Task requirements:
Copy each line that includes the string "have" from the material into your answer.

··· Provided records ···

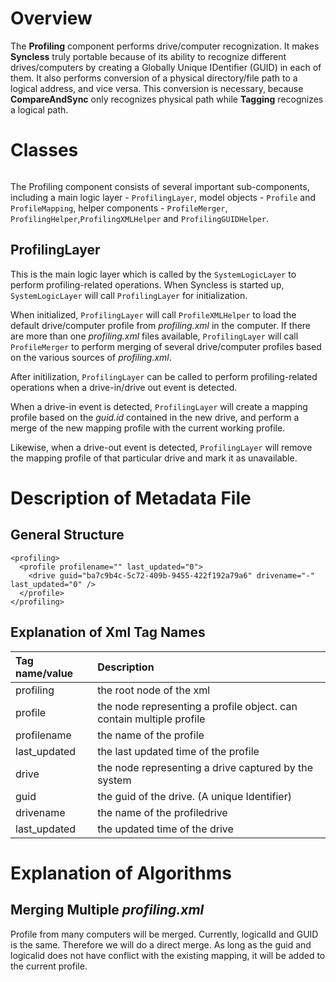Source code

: 

# Overview #

The **Profiling** component performs drive/computer recognization. It makes **Syncless** truly portable because of its ability to recognize different drives/computers by creating a Globally Unique IDentifier (GUID) in each of them. It also performs conversion of a physical directory/file path to a logical address, and vice versa. This conversion is necessary, because **CompareAndSync** only recognizes physical path while **Tagging** recognizes a logical path.

# Classes #

![![](http://big5sync.googlecode.com/files/Profiling%20-%20v2%20-%20thumb.png)](http://big5sync.googlecode.com/files/Profiling%20-%20v2.png)

The Profiling component consists of several important sub-components, including a main logic layer - `ProfilingLayer`, model objects - `Profile` and `ProfileMapping`, helper components - `ProfileMerger`, `ProfilingHelper`,`ProfilingXMLHelper` and `ProfilingGUIDHelper`.

## ProfilingLayer ##

This is the main logic layer which is called by the `SystemLogicLayer` to perform profiling-related operations. When Syncless is started up, `SystemLogicLayer` will call `ProfilingLayer` for initialization.

When initialized, `ProfilingLayer` will call `ProfileXMLHelper` to load the default drive/computer profile from _profiling.xml_ in the computer. If there are more than one _profiling.xml_ files available, `ProfilingLayer` will call `ProfileMerger` to perform merging of several drive/computer profiles based on the various sources of _profiling.xml_.

After initilization, `ProfilingLayer` can be called to perform profiling-related operations when a drive-in/drive out event is detected.

When a drive-in event is detected, `ProfilingLayer` will create a mapping profile based on the _guid.id_ contained in the new drive, and perform a merge of the new mapping profile with the current working profile.

Likewise, when a drive-out event is detected, `ProfilingLayer` will remove the mapping profile of that particular drive and mark it as unavailable.

# Description of Metadata File #
## General Structure ##

```
<profiling> 
  <profile profilename="" last_updated="0">
    <drive guid="ba7c9b4c-5c72-409b-9455-422f192a79a6" drivename="-" last_updated="0" />
  </profile>
</profiling>
```

## Explanation of Xml Tag Names ##
| **Tag name/value** | **Description** |
|:-------------------|:----------------|
| profiling          | the root node of the xml |
| profile            | the node representing a profile object. can contain multiple profile |
| profilename        | the name of the profile |
| last\_updated      | the last updated time of the profile |
| drive              | the node representing a drive captured by the system |
| guid               | the guid of the drive. (A unique Identifier) |
| drivename          | the name of the profiledrive |
| last\_updated      | the updated time of the drive |


# Explanation of Algorithms #

## Merging Multiple _profiling.xml_ ##

Profile from many computers will be merged. Currently, logicalId and GUID is the same. Therefore we will do a direct merge. As long as the guid and logicalid does not have conflict with the existing mapping, it will be added to the current profile.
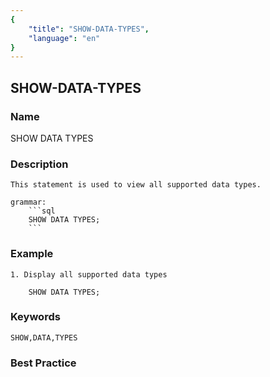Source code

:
 ```yaml
---
{
    "title": "SHOW-DATA-TYPES",
    "language": "en"
}
---
```


## SHOW-DATA-TYPES

### Name

SHOW DATA TYPES

### Description

    This statement is used to view all supported data types.

    grammar:
        ```sql
        SHOW DATA TYPES;
        ```

### Example

    1. Display all supported data types

        SHOW DATA TYPES;

### Keywords

    SHOW,DATA,TYPES

### Best Practice
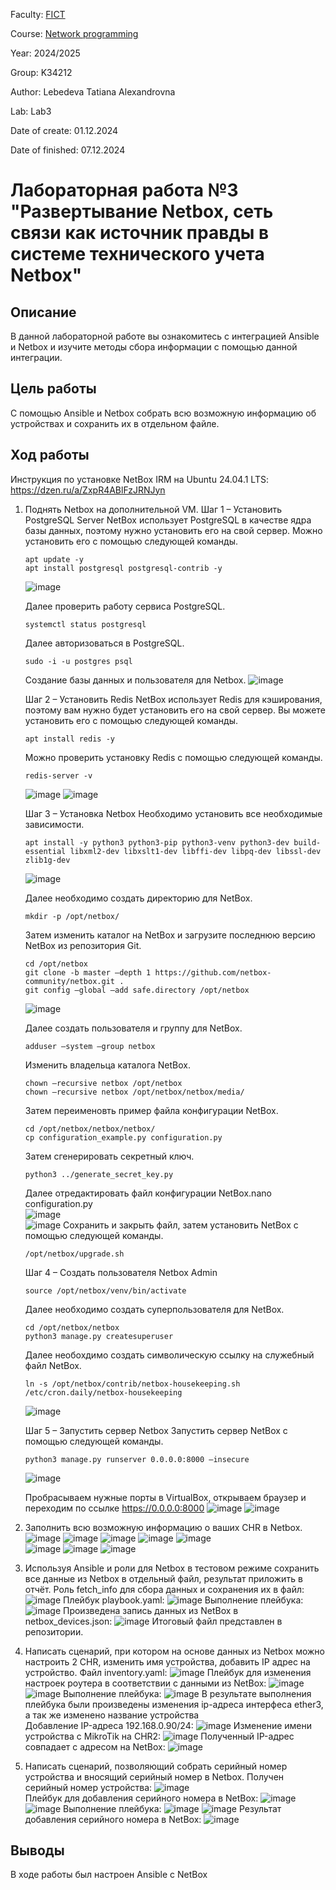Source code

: Faculty: [FICT](https://fict.itmo.ru)

Course: [Network programming](https://github.com/itmo-ict-faculty/network-programming)

Year: 2024/2025

Group: K34212

Author: Lebedeva Tatiana Alexandrovna

Lab: Lab3

Date of create: 01.12.2024

Date of finished: 07.12.2024

# Лабораторная работа №3 "Развертывание Netbox, сеть связи как источник правды в системе технического учета Netbox"

## Описание
В данной лабораторной работе вы ознакомитесь с интеграцией Ansible и Netbox и изучите методы сбора информации с помощью данной интеграции.

## Цель работы
С помощью Ansible и Netbox собрать всю возможную информацию об устройствах и сохранить их в отдельном файле.

## Ход работы
Инструкция по установке NetBox IRM на Ubuntu 24.04.1 LTS: https://dzen.ru/a/ZxpR4ABlFzJRNJyn    

1. Поднять Netbox на дополнительной VM.
   Шаг 1 – Установить PostgreSQL Server
   NetBox использует PostgreSQL в качестве ядра базы данных, поэтому нужно установить его на свой сервер. Можно установить его с помощью следующей команды.
   ```
   apt update -y
   apt install postgresql postgresql-contrib -y
   ```
   ![image](https://github.com/user-attachments/assets/1b024b8f-f46c-4ca3-9607-350f0cb23fa4)    

   Далее проверить работу сервиса PostgreSQL.
   ```
   systemctl status postgresql
   ```
   Далее авторизоваться в PostgreSQL.
   ```
   sudo -i -u postgres psql
   ```
   Создание базы данных и пользователя для Netbox.
   ![image](https://github.com/user-attachments/assets/e580fb46-7460-4b68-bb64-7765c965d285)

   Шаг 2 – Установить Redis
   NetBox использует Redis для кэширования, поэтому вам нужно будет установить его на свой сервер. Вы можете установить его с помощью следующей команды.
   ```
   apt install redis -y
   ```
   Можно проверить установку Redis с помощью следующей команды.
   ```
   redis-server -v
   ```
   ![image](https://github.com/user-attachments/assets/b82d77d3-9149-412f-9333-af38350dc93c)
   ![image](https://github.com/user-attachments/assets/6da1728b-8ff5-42aa-a2b8-858c9555c2ee)    

   Шаг 3 – Установка Netbox
   Необходимо установить все необходимые зависимости.
   ```
   apt install -y python3 python3-pip python3-venv python3-dev build-essential libxml2-dev libxslt1-dev libffi-dev libpq-dev libssl-dev zlib1g-dev
   ```
   ![image](https://github.com/user-attachments/assets/646d7fe8-097d-4fa0-8472-35e15708f26a)    

   Далее необходимо создать директорию для NetBox.
   ```
   mkdir -p /opt/netbox/
   ```
   Затем изменить каталог на NetBox и загрузите последнюю версию NetBox из репозитория Git.
   ```
   cd /opt/netbox
   git clone -b master —depth 1 https://github.com/netbox-community/netbox.git .
   git config —global —add safe.directory /opt/netbox
   ```
   ![image](https://github.com/user-attachments/assets/f0406f0c-fd23-49f2-a8ed-707c12872ff8)
   
   Далее создать пользователя и группу для NetBox.
   ```
   adduser —system —group netbox
   ```    
   Изменить владельца каталога NetBox.
   ```
   chown —recursive netbox /opt/netbox
   chown —recursive netbox /opt/netbox/netbox/media/
   ```
   
   Затем переименовть пример файла конфигурации NetBox.
   ```
   cd /opt/netbox/netbox/netbox/    
   cp configuration_example.py configuration.py
   ```
   Затем сгенерировать секретный ключ.
   ```
   python3 ../generate_secret_key.py   
   ```    
   Далее отредактировать файл конфигурации NetBox.nano configuration.py    
   ![image](https://github.com/user-attachments/assets/f752a06b-4c16-4019-88b6-31fc944e64cf)    
   ![image](https://github.com/user-attachments/assets/55c0ffb1-83b7-4316-8a99-c059bcafe67d)
   Сохранить и закрыть файл, затем установить NetBox с помощью следующей команды.
   ```
   /opt/netbox/upgrade.sh
   ```
   Шаг 4 – Создать пользователя Netbox Admin
   ```
   source /opt/netbox/venv/bin/activate
   ```
   Далее необходимо создать суперпользователя для NetBox.
   ```
   cd /opt/netbox/netbox
   python3 manage.py createsuperuser
   ```
   Далее необохдимо создать символическую ссылку на служебный файл NetBox.
   ```
   ln -s /opt/netbox/contrib/netbox-housekeeping.sh /etc/cron.daily/netbox-housekeeping
   ```
   
   ![image](https://github.com/user-attachments/assets/e236cb10-310c-49ee-b266-76eecffa49bb)    

   Шаг 5 – Запустить сервер Netbox
   Запустить сервер NetBox с помощью следующей команды.
   ```
   python3 manage.py runserver 0.0.0.0:8000 —insecure
   ```
   ![image](https://github.com/user-attachments/assets/3738afd4-27c7-452a-892f-3ed19a24d73d)

   Пробрасываем нужные порты в VirtualBox, открываем браузер и переходим по ссылке https://0.0.0.0:8000
   ![image](https://github.com/user-attachments/assets/a10796c5-8e36-43e2-ba87-b1d2efd7431f)
   ![image](https://github.com/user-attachments/assets/e8a1941f-7021-4ce6-bbcf-bfb385ecb292)

3. Заполнить всю возможную информацию о ваших CHR в Netbox.
   ![image](https://github.com/user-attachments/assets/7928fac3-564f-45d4-9a50-500fc551fb42)
   ![image](https://github.com/user-attachments/assets/f93a94d1-9954-4f5a-a178-17cd32bdf3fd)
   ![image](https://github.com/user-attachments/assets/8f7bced8-5091-4eb5-937f-9f5f2d491a48)
   ![image](https://github.com/user-attachments/assets/1001dd57-1374-4af9-a60e-8854e4eea2c5)
   ![image](https://github.com/user-attachments/assets/11e47a0d-e090-463a-9927-9848547fd676)    
   ![image](https://github.com/user-attachments/assets/084a802b-fe2e-43c9-bf60-b7a3df4b01af)
   ![image](https://github.com/user-attachments/assets/1957e55d-0d26-47fd-bb36-cdcc7adb0beb)
   ![image](https://github.com/user-attachments/assets/90a71663-9a8c-488e-a527-14e5f7e0b687)

4.  Используя Ansible и роли для Netbox в тестовом режиме сохранить все данные из Netbox в отдельный файл, результат приложить в отчёт.
   Роль fetch_info для сбора данных и сохранения их в файл:
   ![image](https://github.com/user-attachments/assets/1589700c-16e8-4ce7-b45d-69dcf2211806)
   Плейбук playbook.yaml:
   ![image](https://github.com/user-attachments/assets/aa085758-5150-4642-8b41-4b87a6c7fe99)
   Выполнение плейбука:
   ![image](https://github.com/user-attachments/assets/af666eb8-2154-49f6-88a1-71e0892b8d88)
   Произведена запись данных из NetBox в netbox_devices.json:
   ![image](https://github.com/user-attachments/assets/f7d4bd81-1ac1-4d3d-94f2-aca0ce6ca54c)
   Итоговый файл представлен в репозитории.

5. Написать сценарий, при котором на основе данных из Netbox можно настроить 2 CHR, изменить имя устройства, добавить IP адрес на устройство.
   Файл inventory.yaml:
   ![image](https://github.com/user-attachments/assets/698c1784-81a0-417e-a384-5004f6882f39)
   Плейбук для изменения настроек роутера в соответствии с данными из NetBox:
   ![image](https://github.com/user-attachments/assets/8f186448-fc89-4fbe-b4f4-ecc9190a2f54)
   ![image](https://github.com/user-attachments/assets/b319640c-de3e-4e4b-9e9a-fd5ba405db1f)
   Выполнение плейбука:
   ![image](https://github.com/user-attachments/assets/30d4d032-f140-45b4-a944-3d387ee2625a)
   В результате выполнения плейбука были произведены изменения ip-адреса интерфеса ether3, а так же изменено название устройства    
   Добавление IP-адреса 192.168.0.90/24:
   ![image](https://github.com/user-attachments/assets/95bc8f3c-a764-4e6a-b036-7f5204bb1a09)
   Изменение имени устройства с MikroTik на CHR2:
   ![image](https://github.com/user-attachments/assets/b26d027b-63f4-4b78-83d7-899f319a0826)
   Полученный IP-адрес совпадает с адресом на NetBox:
   ![image](https://github.com/user-attachments/assets/aa6cb802-94bc-435d-894f-137b92611720)
   
6. Написать сценарий, позволяющий собрать серийный номер устройства и вносящий серийный номер в Netbox.
   Получен серийный номер устройства:
   ![image](https://github.com/user-attachments/assets/fe3d9158-ed9c-4d1b-b98f-fcb1de8dd09a)    
   Плейбук для добавления серийного номера в NetBox:
   ![image](https://github.com/user-attachments/assets/b879ff0e-4ee7-4b55-ab32-b16da66a99c9)
   ![image](https://github.com/user-attachments/assets/829664cd-c5f6-4615-9aec-7bf6ed61e7b4)
   Выполнение плейбука:
   ![image](https://github.com/user-attachments/assets/5fc7b00e-8e46-4f44-acec-624ad9dcbedd)
   ![image](https://github.com/user-attachments/assets/2e8f3e9a-6e94-41f0-b1fb-3d5319345d2a)
   Результат добавления серийного номера в NetBox:
   ![image](https://github.com/user-attachments/assets/8d7285b2-4284-4ef9-8c30-5cdd37055a48)

## Выводы
В ходе работы был настроен Ansible с NetBox





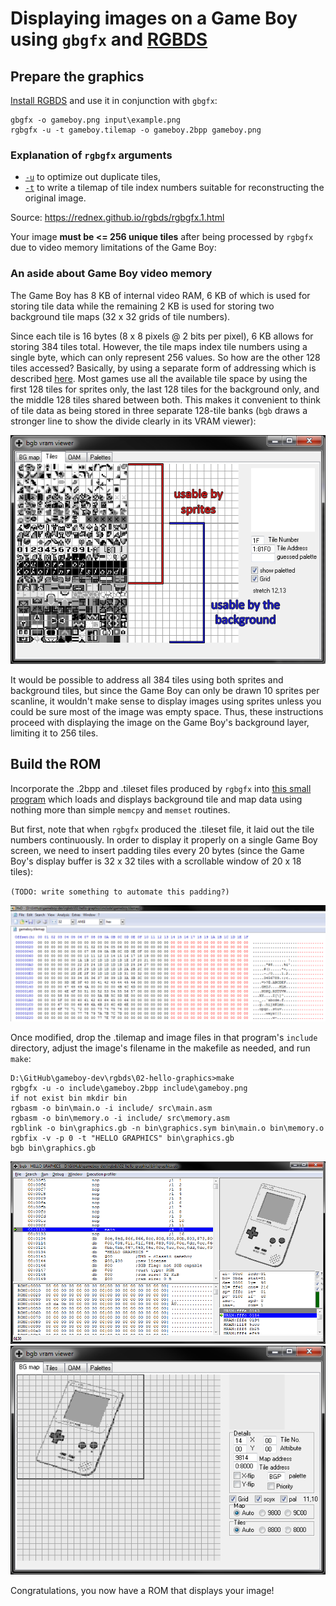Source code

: # Displaying images on a Game Boy using `gbgfx` and [RGBDS](https://github.com/rednex/rgbds)
## Prepare the graphics
[Install RGBDS](https://github.com/rednex/rgbds/releases) and use it in conjunction with `gbgfx`:
```
gbgfx -o gameboy.png input\example.png
rgbgfx -u -t gameboy.tilemap -o gameboy.2bpp gameboy.png
```

### Explanation of `rgbgfx` arguments
* [`-u`](https://rednex.github.io/rgbds/rgbgfx.1.html#u) to optimize out duplicate tiles,
* [`-t`](https://rednex.github.io/rgbds/rgbgfx.1.html#t) to write a tilemap of tile index numbers suitable for reconstructing the original image.

Source: https://rednex.github.io/rgbds/rgbgfx.1.html

Your image **must be <= 256 unique tiles** after being processed by `rgbgfx` due to video memory limitations of the Game Boy:

### An aside about Game Boy video memory
The Game Boy has 8 KB of internal video RAM, 6 KB of which is used for storing tile data while the remaining 2 KB is used for storing two background tile maps (32 x 32 grids of tile numbers).

Since each tile is 16 bytes (8 x 8 pixels @ 2 bits per pixel), 6 KB allows for storing 384 tiles total. However, the tile maps index tile numbers using a single byte, which can only represent 256 values. So how are the other 128 tiles accessed? Basically, by using a separate form of addressing which is described [here](http://gbdev.gg8.se/wiki/articles/Video_Display#VRAM_Tile_Data). Most games use all the available tile space by using the first 128 tiles for sprites only, the last 128 tiles for the background only, and the middle 128 tiles shared between both. This makes it convenient to think of tile data as being stored in three separate 128-tile banks (`bgb` draws a stronger line to show the divide clearly in its VRAM viewer):

![tile blocks in bgb vram viewer](screenshots/vram_viewer_tile_blocks.png "tile blocks in bgb vram viewer")

It would be possible to address all 384 tiles using both sprites and background tiles, but since the Game Boy can only be drawn 10 sprites per scanline, it wouldn't make sense to display images using sprites unless you could be sure most of the image was empty space. Thus, these instructions proceed with displaying the image on the Game Boy's background layer, limiting it to 256 tiles.

## Build the ROM
Incorporate the .2bpp and .tileset files produced by `rgbgfx` into [this small program](https://github.com/taylus/gameboy-dev/tree/master/rgbds/02-hello-graphics) which loads and displays background tile and map data using nothing more than simple `memcpy` and `memset` routines.

But first, note that when `rgbgfx` produced the .tileset file, it laid out the tile numbers continuously. In order to display it properly on a single Game Boy screen, we need to insert padding tiles every 20 bytes (since the Game Boy's display buffer is 32 x 32 tiles with a scrollable window of 20 x 18 tiles):

`(TODO: write something to automate this padding?)`

![padding the tilemap so it fits on the Game Boy's screen](screenshots/add_tilemap_padding.png "padding the tilemap so it fits on the Game Boy's screen")

Once modified, drop the .tilemap and image files in that program's `include` directory, adjust the image's filename in the makefile as needed, and run `make`:

```
D:\GitHub\gameboy-dev\rgbds\02-hello-graphics>make
rgbgfx -u -o include\gameboy.2bpp include\gameboy.png
if not exist bin mkdir bin
rgbasm -o bin\main.o -i include/ src\main.asm
rgbasm -o bin\memory.o -i include/ src\memory.asm
rgblink -o bin\graphics.gb -n bin\graphics.sym bin\main.o bin\memory.o
rgbfix -v -p 0 -t "HELLO GRAPHICS" bin\graphics.gb
bgb bin\graphics.gb
```

![bgb running the ROM](screenshots/bgb_running_rom.png "bgb running the ROM")
![tilemap in bgb vram viewer](screenshots/vram_viewer_bgmap.png "tilemap in bgb vram viewer")

Congratulations, you now have a ROM that displays your image!
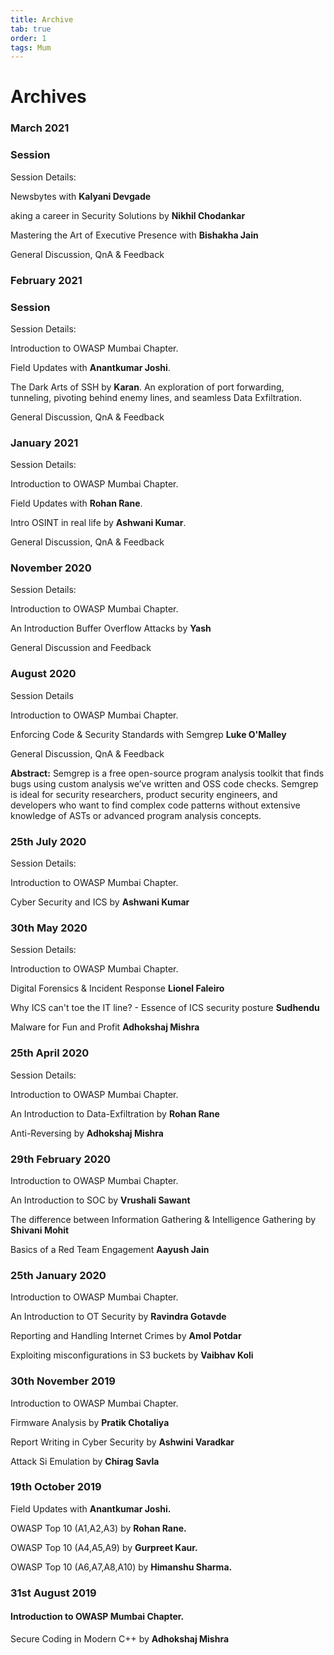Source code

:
 ```yaml
---
title: Archive
tab: true
order: 1
tags: Mum
---
```


# **Archives**

### March 2021

### Session
Session Details:

Newsbytes with **Kalyani Devgade**

aking a career in Security Solutions by **Nikhil Chodankar**

Mastering the Art of Executive Presence with **Bishakha Jain**

General Discussion, QnA & Feedback

### February 2021

### Session
Session Details:

Introduction to OWASP Mumbai Chapter.

Field Updates with **Anantkumar Joshi**.

The Dark Arts of SSH by **Karan**.
An exploration of port forwarding, tunneling, pivoting behind enemy lines, and seamless Data Exfiltration.

General Discussion, QnA & Feedback


### January 2021

Session Details:

Introduction to OWASP Mumbai Chapter.

Field Updates with **Rohan Rane**.

Intro OSINT in real life by **Ashwani Kumar**.

General Discussion, QnA & Feedback

### November 2020

Session Details:

Introduction to OWASP Mumbai Chapter.

An Introduction Buffer Overflow Attacks by **Yash**

General Discussion and Feedback

### August 2020

Session Details

Introduction to OWASP Mumbai Chapter.

Enforcing Code & Security Standards with Semgrep **Luke O'Malley**

General Discussion, QnA & Feedback

**Abstract:**
Semgrep is a free open-source program analysis toolkit that finds bugs using custom analysis we’ve written and OSS code checks.
Semgrep is ideal for security researchers, product security engineers, and developers who want to find complex code patterns without extensive knowledge of ASTs or advanced program analysis concepts.

### 25th July 2020

Session Details:

Introduction to OWASP Mumbai Chapter.

Cyber Security and ICS by **Ashwani Kumar**

### 30th May 2020

Session Details:

Introduction to OWASP Mumbai Chapter.

Digital Forensics & Incident Response **Lionel Faleiro**

Why ICS can't toe the IT line? - Essence of ICS security posture **Sudhendu**

Malware for Fun and Profit **Adhokshaj Mishra**

### 25th April 2020

Session Details:

Introduction to OWASP Mumbai Chapter.

An Introduction to Data-Exfiltration by **Rohan Rane**

Anti-Reversing by **Adhokshaj Mishra**

### 29th February 2020

Introduction to OWASP Mumbai Chapter.

An Introduction to SOC by **Vrushali Sawant**

The difference between Information Gathering & Intelligence Gathering by **Shivani Mohit**

Basics of a Red Team Engagement **Aayush Jain**

### 25th January 2020

Introduction to OWASP Mumbai Chapter.

An Introduction to OT Security by **Ravindra Gotavde**

Reporting and Handling Internet Crimes by **Amol Potdar**

Exploiting misconfigurations in S3 buckets by **Vaibhav Koli**

### 30th November 2019

Introduction to OWASP Mumbai Chapter.

Firmware Analysis by **Pratik Chotaliya**

Report Writing in Cyber Security by **Ashwini Varadkar**

Attack Si Emulation by **Chirag Savla**

### 19th October 2019

Field Updates with **Anantkumar Joshi.**

OWASP Top 10 (A1,A2,A3) by **Rohan Rane.**

OWASP Top 10 (A4,A5,A9) by **Gurpreet Kaur.**

OWASP Top 10 (A6,A7,A8,A10) by **Himanshu Sharma.**

### 31st August 2019

#### Introduction to OWASP Mumbai Chapter.

Secure Coding in Modern C++ by **Adhokshaj Mishra**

···

Task response:
Profile from many computers will be merged. Currently, logicalId and GUID is the same. Therefore we will do a direct merge. As long as the guid and logicalid does not have conflict with the existing mapping, it will be added to the current profile.
Congratulations, you now have a ROM that displays your image!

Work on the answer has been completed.